Your objective:
Across the entries below, how many lines contain the word "webapp"? Give the number alone.

(Dataset entries)
==============================

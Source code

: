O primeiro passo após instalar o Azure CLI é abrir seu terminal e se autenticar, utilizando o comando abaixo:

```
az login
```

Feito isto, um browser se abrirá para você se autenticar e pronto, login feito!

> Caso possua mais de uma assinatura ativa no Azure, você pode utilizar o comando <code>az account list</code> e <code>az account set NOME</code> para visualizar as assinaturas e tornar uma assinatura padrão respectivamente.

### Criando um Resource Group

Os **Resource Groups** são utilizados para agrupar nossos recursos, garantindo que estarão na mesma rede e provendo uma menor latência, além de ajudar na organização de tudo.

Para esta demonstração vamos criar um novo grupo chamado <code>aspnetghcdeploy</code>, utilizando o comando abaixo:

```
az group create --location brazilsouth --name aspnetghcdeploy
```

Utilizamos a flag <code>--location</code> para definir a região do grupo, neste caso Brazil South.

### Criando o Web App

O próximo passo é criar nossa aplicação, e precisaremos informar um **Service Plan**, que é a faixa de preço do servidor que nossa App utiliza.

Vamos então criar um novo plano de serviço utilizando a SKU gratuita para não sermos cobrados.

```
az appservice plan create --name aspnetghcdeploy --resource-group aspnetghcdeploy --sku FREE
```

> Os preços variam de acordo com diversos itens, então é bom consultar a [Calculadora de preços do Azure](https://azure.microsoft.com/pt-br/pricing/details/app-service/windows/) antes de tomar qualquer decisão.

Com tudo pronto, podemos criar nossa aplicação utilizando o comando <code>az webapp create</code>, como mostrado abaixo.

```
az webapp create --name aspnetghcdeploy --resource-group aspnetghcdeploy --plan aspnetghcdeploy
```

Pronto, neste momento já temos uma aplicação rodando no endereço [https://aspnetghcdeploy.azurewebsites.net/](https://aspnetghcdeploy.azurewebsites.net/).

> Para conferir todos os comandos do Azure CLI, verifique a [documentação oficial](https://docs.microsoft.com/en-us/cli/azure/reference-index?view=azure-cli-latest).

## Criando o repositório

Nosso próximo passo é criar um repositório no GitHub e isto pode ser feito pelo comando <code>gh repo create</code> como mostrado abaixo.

==============================

Task solution:
2